- Opening Delimiter -

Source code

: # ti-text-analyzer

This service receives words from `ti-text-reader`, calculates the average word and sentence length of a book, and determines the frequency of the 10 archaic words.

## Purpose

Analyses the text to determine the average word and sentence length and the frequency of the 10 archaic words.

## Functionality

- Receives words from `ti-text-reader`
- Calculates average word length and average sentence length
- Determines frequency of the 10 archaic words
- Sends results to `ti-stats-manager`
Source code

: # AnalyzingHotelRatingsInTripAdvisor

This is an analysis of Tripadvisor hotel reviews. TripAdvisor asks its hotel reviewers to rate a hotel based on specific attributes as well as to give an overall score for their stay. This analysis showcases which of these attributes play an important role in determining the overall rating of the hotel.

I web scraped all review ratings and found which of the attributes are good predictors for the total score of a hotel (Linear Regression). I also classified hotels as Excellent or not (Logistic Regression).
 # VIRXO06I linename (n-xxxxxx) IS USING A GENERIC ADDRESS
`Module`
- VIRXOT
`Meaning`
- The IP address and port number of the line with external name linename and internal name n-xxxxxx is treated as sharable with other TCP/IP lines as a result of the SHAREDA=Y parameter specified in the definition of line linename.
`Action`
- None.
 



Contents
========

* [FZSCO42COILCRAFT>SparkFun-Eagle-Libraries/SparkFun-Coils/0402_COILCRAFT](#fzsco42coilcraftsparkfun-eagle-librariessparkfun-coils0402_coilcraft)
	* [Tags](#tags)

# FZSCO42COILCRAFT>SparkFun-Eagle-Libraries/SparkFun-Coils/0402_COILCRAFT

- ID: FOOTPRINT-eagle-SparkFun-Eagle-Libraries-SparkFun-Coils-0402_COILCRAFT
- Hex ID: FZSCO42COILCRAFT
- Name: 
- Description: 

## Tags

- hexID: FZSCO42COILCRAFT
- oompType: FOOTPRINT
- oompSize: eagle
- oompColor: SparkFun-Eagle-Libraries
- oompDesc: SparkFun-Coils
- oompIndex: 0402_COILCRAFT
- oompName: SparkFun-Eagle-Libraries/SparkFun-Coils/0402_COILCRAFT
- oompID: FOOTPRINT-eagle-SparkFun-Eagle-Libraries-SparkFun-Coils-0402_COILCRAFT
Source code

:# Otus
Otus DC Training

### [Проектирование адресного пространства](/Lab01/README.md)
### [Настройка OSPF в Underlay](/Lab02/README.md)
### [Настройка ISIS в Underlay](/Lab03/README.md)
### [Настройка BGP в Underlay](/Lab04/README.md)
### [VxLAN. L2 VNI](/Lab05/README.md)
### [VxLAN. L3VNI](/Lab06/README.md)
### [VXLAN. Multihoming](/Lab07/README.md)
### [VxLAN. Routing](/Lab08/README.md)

- Closing Delimiter -

Reproduce each line of the material containing the word "FOOTPRINT".

**RESULT FOR THIS EXERCISE:**
- ID: FOOTPRINT-eagle-SparkFun-Eagle-Libraries-SparkFun-Coils-0402_COILCRAFT
- oompType: FOOTPRINT
- oompID: FOOTPRINT-eagle-SparkFun-Eagle-Libraries-SparkFun-Coils-0402_COILCRAFT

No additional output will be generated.